*** Opening Material provided ***

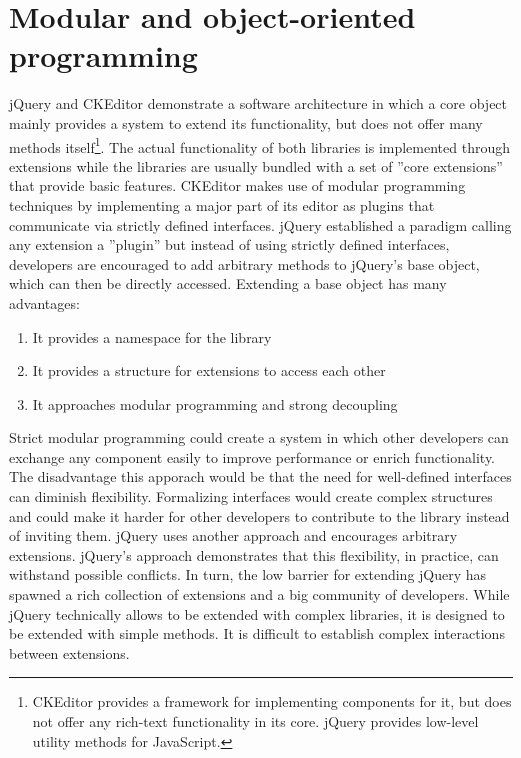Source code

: \section{Modular and object-oriented programming}
\label{subsec:modular_and_oop}

jQuery and CKEditor demonstrate a software architecture in which a core object mainly provides a system to extend its functionality, but does not offer many methods itself\footnote{CKEditor provides a framework for implementing components for it, but does not offer any rich-text functionality in its core. jQuery provides low-level utility methods for JavaScript.}. The actual functionality of both libraries is implemented through extensions while the libraries are usually bundled with a set of ''core extensions'' that provide basic features. CKEditor makes use of modular programming techniques by implementing a major part of its editor as plugins that communicate via strictly defined interfaces. jQuery established a paradigm calling any extension a ''plugin'' but instead of using strictly defined interfaces, developers are encouraged to add arbitrary methods to jQuery's base object, which can then be directly accessed. Extending a base object has many advantages:

\begin{enumerate}
\item It provides a namespace for the library
\item It provides a structure for extensions to access each other
\item It approaches modular programming and strong decoupling
\end{enumerate}

Strict modular programming could create a system in which other developers can exchange any component easily to improve performance or enrich functionality. The disadvantage this apporach would be that the need for well-defined interfaces can diminish flexibility. Formalizing interfaces would create complex structures and could make it harder for other developers to contribute to the library instead of inviting them. jQuery uses another approach and encourages arbitrary extensions. jQuery's approach demonstrates that this flexibility, in practice, can withstand possible conflicts. In turn, the low barrier for extending jQuery has spawned a rich collection of extensions and a big community of developers. While jQuery technically allows to be extended with complex libraries, it is designed to be extended with simple methods. It is difficult to establish complex interactions between extensions.

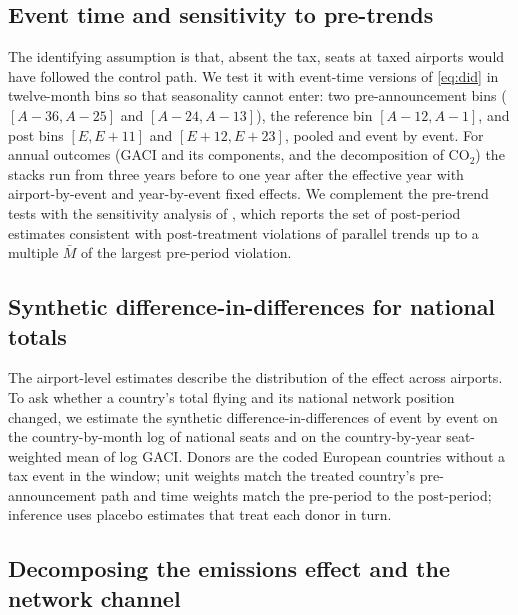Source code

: \subsection{Event time and sensitivity to pre-trends}

The identifying assumption is that, absent the tax, seats at taxed airports would have followed the
control path. We test it with event-time versions of \eqref{eq:did} in twelve-month bins so that
seasonality cannot enter: two pre-announcement bins ($[A{-}36, A{-}25]$ and $[A{-}24, A{-}13]$),
the reference bin $[A{-}12, A{-}1]$, and post bins $[E, E{+}11]$ and $[E{+}12, E{+}23]$, pooled and event by
event. For annual outcomes (GACI and its components, and the decomposition of CO$_2$) the stacks run
from three years before to one year after the effective year with airport-by-event and year-by-event
fixed effects. We complement the pre-trend tests with the sensitivity analysis of \citet{rambachan2023},
which reports the set of post-period estimates consistent with post-treatment violations of parallel
trends up to a multiple $\bar M$ of the largest pre-period violation.

\subsection{Synthetic difference-in-differences for national totals}

The airport-level estimates describe the distribution of the effect across airports. To ask whether a
country's total flying and its national network position changed, we estimate the synthetic
difference-in-differences of \citet{arkhangelsky2021} event by event on the country-by-month log of
national seats and on the country-by-year seat-weighted mean of log GACI. Donors are the coded European
countries without a tax event in the window; unit weights match the treated country's pre-announcement
path and time weights match the pre-period to the post-period; inference uses placebo estimates that
treat each donor in turn.

\subsection{Decomposing the emissions effect and the network channel}

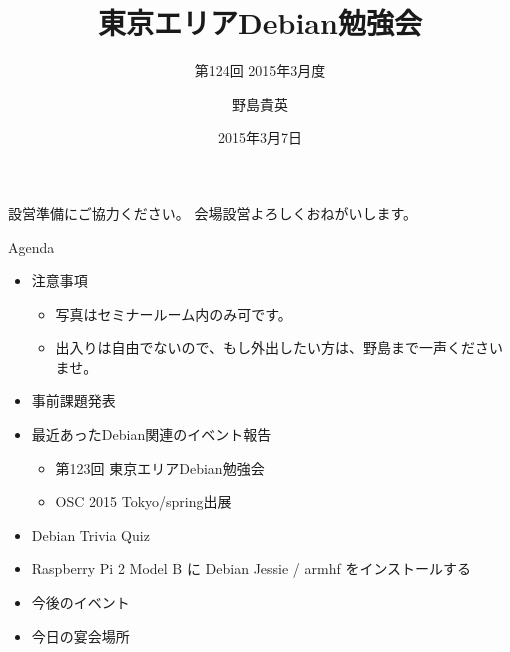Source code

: \title{東京エリアDebian勉強会}
\subtitle{第124回 2015年3月度}
\author{野島貴英}
\date{2015年3月7日}



\begin{frame}
\titlepage{}
\end{frame}

\begin{frame}{設営準備にご協力ください。}
会場設営よろしくおねがいします。
\end{frame}

\begin{frame}{Agenda}
 \begin{minipage}[t]{0.45\hsize}
  \begin{itemize}
   \item 注意事項
	 \begin{itemize}
	  \item 写真はセミナールーム内のみ可です。
          \item 出入りは自由でないので、もし外出したい方は、野島まで一声くださいませ。
	 \end{itemize}
   \item 事前課題発表
  \end{itemize}
 \end{minipage} 
 \begin{minipage}[t]{0.45\hsize}
  \begin{itemize}
   \item 最近あったDebian関連のイベント報告
	 \begin{itemize}
	 \item 第123回 東京エリアDebian勉強会
         \item OSC 2015 Tokyo/spring出展
	 \end{itemize}
   \item Debian Trivia Quiz
   \item Raspberry Pi 2 Model B に Debian Jessie / armhf をインストールする
   \item 今後のイベント
   \item 今日の宴会場所
  \end{itemize}
 \end{minipage}
\end{frame}

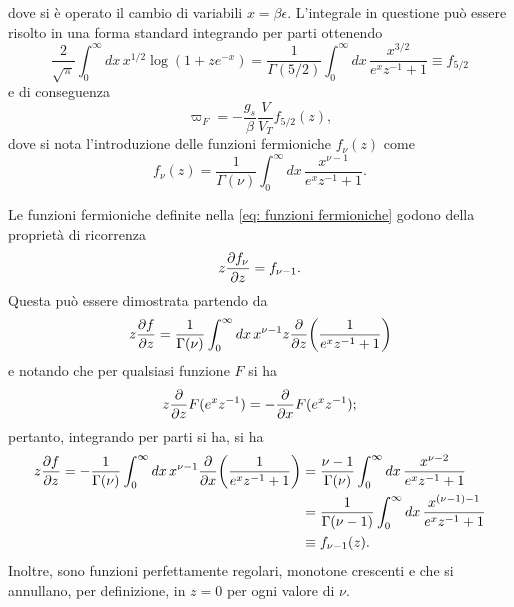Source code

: dove si è operato il cambio di variabili $x = \beta\epsilon$. L'integrale in questione può essere risolto in una forma standard integrando per parti ottenendo
\begin{equation}
    \frac{2}{\sqrt{\pi}}\int_0^\infty dx\,x^{1/2}\log{(1 + ze^{-x})} = \frac{1}{\Gamma(5/2)}\int_0^\infty dx\,\frac{x^{3/2}}{e^xz^{-1} + 1} \equiv f_{5/2}
\end{equation}
e di conseguenza
\begin{equation}
    \varpi_F = -\frac{g_s}{\beta}\frac{V}{V_T}f_{5/2}(z),
\end{equation}
dove si nota l'introduzione delle funzioni fermioniche $f_\nu(z)$ come
\begin{equation}
\label{eq: funzioni fermioniche}
    f_\nu(z) = \frac{1}{\Gamma(\nu)}\int_0^\infty dx\,\frac{x^{\nu - 1}}{e^xz^{-1} + 1}.
\end{equation}
\begin{obs}
    Le funzioni fermioniche definite nella \eqref{eq: funzioni fermioniche} godono della proprietà di ricorrenza 
    \begin{equation}
        z\frac{\p f_\nu}{\p z} = f_{\nu -1}.
    \end{equation}
    Questa può essere dimostrata partendo da 
    \begin{equation}
        z\frac{\p f}{\p z} = \frac{1}{\Gamma(\nu)}\int_0^\infty dx\,x^{\nu -1}z\frac{\p}{\p z}\bigg(\frac{1}{e^xz^{-1} + 1}\bigg)
    \end{equation}
    e notando che per qualsiasi funzione $F$ si ha
    \begin{equation}
        z\frac{\p}{\p z}F(e^xz^{-1}) = -\frac{\p}{\p x}F(e^xz^{-1});
    \end{equation}
    pertanto, integrando per parti si ha, si ha
    \begin{equation}
        \begin{split}
            z\frac{\p f}{\p z} = -\frac{1}{\Gamma(\nu)}\int_0^\infty dx\,x^{\nu -1}\frac{\p}{\p x}\bigg(\frac{1}{e^xz^{-1} + 1}\bigg) &= \frac{\nu - 1}{\Gamma(\nu)}\int_0^\infty dx\,\frac{x^{\nu - 2}}{e^xz^{-1} + 1} \\
            &= \frac{1}{\Gamma(\nu - 1)}\int_0^\infty dx\, \frac{x^{(\nu - 1) - 1}}{e^xz^{-1} + 1} \\
            &\equiv f_{\nu - 1}(z).
        \end{split} 
    \end{equation}
    Inoltre, sono funzioni perfettamente regolari, monotone crescenti e che si annullano, per definizione, in $z = 0$ per ogni valore di $\nu$.
\end{obs}
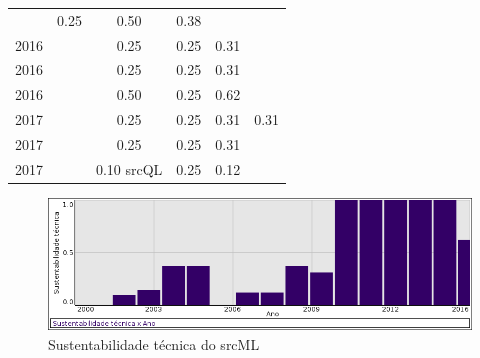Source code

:\begin{table}[H]
\begin{tabular}{| l | c | c | c | c | c |}
          &
          0.25
          &
          0.50
          &
          0.38
          &
          \\
            2016
          &
          
          &
          0.25
          &
          0.25
          &
          0.31
          &
          \\
            2016
          &
          
          &
          0.25
          &
          0.25
          &
          0.31
          &
          \\
            2016
          &
          
          &
          0.50
          &
          0.25
          &
          0.62
          &
          \\
\hline
            2017
          &
          
          &
          0.25
          &
          0.25
          &
          0.31
          &
            {\color{red} 0.31}
          \\
            2017
          &
          
          &
          0.25
          &
          0.25
          &
          0.31
          &
          \\
            2017
          &
          
          &
          0.10
            {\tiny srcQL}
          &
          0.25
          &
          0.12
          &
          \\
\hline
\end{tabular}
\end{table}

\begin{figure}[h]
  \center
  \includegraphics[scale=0.50]{imagens/softwares-charts/srcml.png}
  \caption{Sustentabilidade técnica do srcML}
\end{figure}


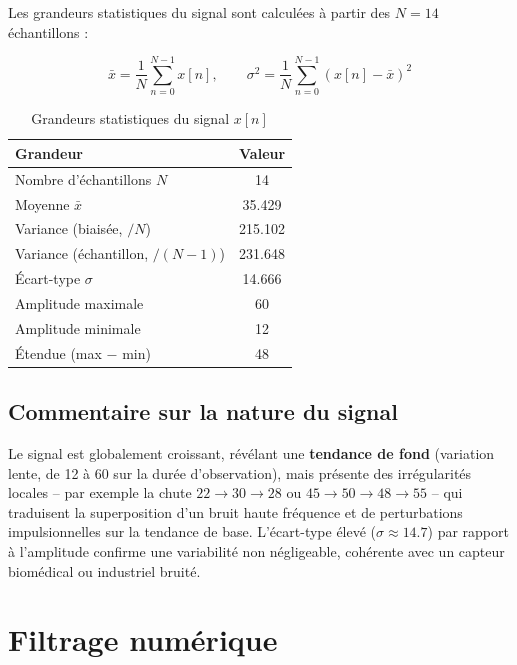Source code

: \documentclass[11pt,a4paper]{article}
\begin{document}
Les grandeurs statistiques du signal sont calculées à partir des $N = 14$ échantillons :

\[
\bar{x} = \frac{1}{N}\sum_{n=0}^{N-1} x[n], \qquad
\sigma^2 = \frac{1}{N}\sum_{n=0}^{N-1} (x[n] - \bar{x})^2
\]

\begin{table}[H]
    \centering
    \caption{Grandeurs statistiques du signal $x[n]$}
    \label{tab:stats_A}
    \begin{tabular}{@{}lc@{}}
        \toprule
        \textbf{Grandeur} & \textbf{Valeur} \\
        \midrule
        Nombre d'échantillons $N$          & 14 \\
        Moyenne $\bar{x}$                   & 35.429 \\
        Variance (biaisée, $/N$)            & 215.102 \\
        Variance (échantillon, $/(N-1)$)    & 231.648 \\
        Écart-type $\sigma$                 & 14.666 \\
        Amplitude maximale                  & 60 \\
        Amplitude minimale                  & 12 \\
        Étendue (max $-$ min)                & 48 \\
        \bottomrule
    \end{tabular}
\end{table}

\subsection{Commentaire sur la nature du signal}

Le signal est globalement croissant, révélant une \textbf{tendance de fond} (variation lente, de 12 à 60 sur la durée d'observation), mais présente des irrégularités locales -- par exemple la chute $22 \rightarrow 30 \rightarrow 28$ ou $45 \rightarrow 50 \rightarrow 48 \rightarrow 55$ -- qui traduisent la superposition d'un bruit haute fréquence et de perturbations impulsionnelles sur la tendance de base. L'écart-type élevé ($\sigma \approx 14.7$) par rapport à l'amplitude confirme une variabilité non négligeable, cohérente avec un capteur biomédical ou industriel bruité.

\newpage
\section{Filtrage numérique}
\end{document}
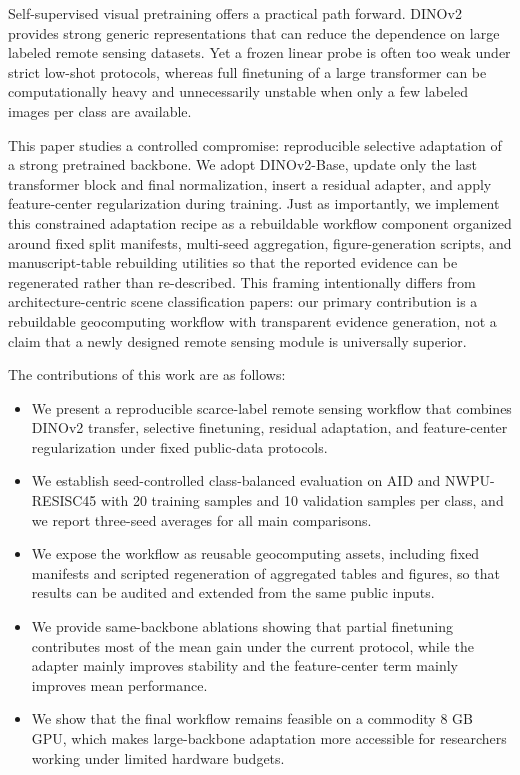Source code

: \documentclass[a4paper,fleqn]{cas-sc}
\begin{document}
Self-supervised visual pretraining offers a practical path forward. DINOv2~\cite{oquab2023dinov2} provides strong generic representations that can reduce the dependence on large labeled remote sensing datasets. Yet a frozen linear probe is often too weak under strict low-shot protocols, whereas full finetuning of a large transformer can be computationally heavy and unnecessarily unstable when only a few labeled images per class are available.

This paper studies a controlled compromise: reproducible selective adaptation of a strong pretrained backbone. We adopt DINOv2-Base, update only the last transformer block and final normalization, insert a residual adapter, and apply feature-center regularization during training. Just as importantly, we implement this constrained adaptation recipe as a rebuildable workflow component organized around fixed split manifests, multi-seed aggregation, figure-generation scripts, and manuscript-table rebuilding utilities so that the reported evidence can be regenerated rather than re-described. This framing intentionally differs from architecture-centric scene classification papers: our primary contribution is a rebuildable geocomputing workflow with transparent evidence generation, not a claim that a newly designed remote sensing module is universally superior.

The contributions of this work are as follows:
\begin{itemize}
  \item We present a reproducible scarce-label remote sensing workflow that combines DINOv2 transfer, selective finetuning, residual adaptation, and feature-center regularization under fixed public-data protocols.
  \item We establish seed-controlled class-balanced evaluation on AID and NWPU-RESISC45 with 20 training samples and 10 validation samples per class, and we report three-seed averages for all main comparisons.
  \item We expose the workflow as reusable geocomputing assets, including fixed manifests and scripted regeneration of aggregated tables and figures, so that results can be audited and extended from the same public inputs.
  \item We provide same-backbone ablations showing that partial finetuning contributes most of the mean gain under the current protocol, while the adapter mainly improves stability and the feature-center term mainly improves mean performance.
  \item We show that the final workflow remains feasible on a commodity 8 GB GPU, which makes large-backbone adaptation more accessible for researchers working under limited hardware budgets.
\end{itemize}
\end{document}
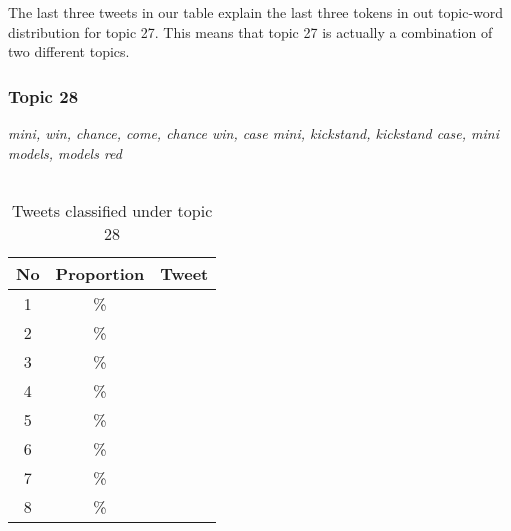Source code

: The last three tweets in our table explain the last three tokens in out topic-word distribution for
topic 27. This means that topic 27 is actually a combination of two different topics.



\subsubsection{Topic 28}
\label{sec:topic_28}
\textit{mini, win, chance, come, chance win, case mini, kickstand, kickstand case, mini models,
models red}\\\\

\begin{table}[H]
  \begin{tabular}{c c p{13cm}} \toprule
    No & Proportion & Tweet \\ \midrule
    1  & \%       & \\ \midrule
    2  & \%       & \\ \midrule
    3  & \%       & \\ \midrule
    4  & \%       & \\ \midrule
    5  & \%       & \\ \midrule
    6  & \%       & \\ \midrule
    7  & \%       & \\ \midrule
    8  & \%       & \\ \bottomrule
  \end{tabular}
  \caption{Tweets classified under topic 28}
  \label{tab:tweets_under_28}
\end{table}

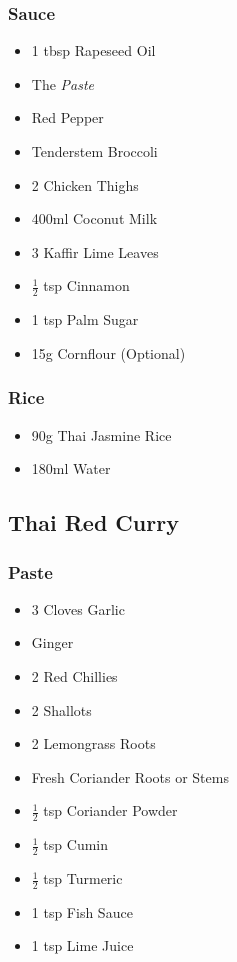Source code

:\documentclass[11pt, english]{article}
\begin{document}
                \subsubsection*{Sauce}

        \begin{itemize}
        \setlength\itemsep{0cm}
                \item 1 tbsp Rapeseed Oil
                \item The \textit{Paste}
                \item Red Pepper
		\item Tenderstem Broccoli
                \item 2 Chicken Thighs
                \item 400ml Coconut Milk
                \item 3 Kaffir Lime Leaves
		\item $\frac{1}{2}$ tsp Cinnamon
		\item 1 tsp Palm Sugar
		\item 15g Cornflour (Optional)
        \end{itemize}

                \subsubsection*{Rice}

        \begin{itemize}
        \setlength\itemsep{0cm}
                \item 90g Thai Jasmine Rice
                \item 180ml Water
        \end{itemize}

\newpage

	\subsection{Thai Red Curry}

		\subsubsection*{Paste}

	\begin{itemize}
        \setlength\itemsep{0cm}
		\item 3 Cloves Garlic
                \item Ginger
                \item 2 Red Chillies
                \item 2 Shallots
                \item 2 Lemongrass Roots
                \item Fresh Coriander Roots or Stems
		\item $\frac{1}{2}$ tsp Coriander Powder
                \item $\frac{1}{2}$ tsp Cumin
		\item $\frac{1}{2}$ tsp Turmeric
                \item 1 tsp Fish Sauce
                \item 1 tsp Lime Juice
        \end{itemize}
\end{document}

*** Closing Material provided ***

◆ Exercise aim ◆
Give the number of lines in the data above that include the word "GACI", with no other words.

◆ Solution below ◆
2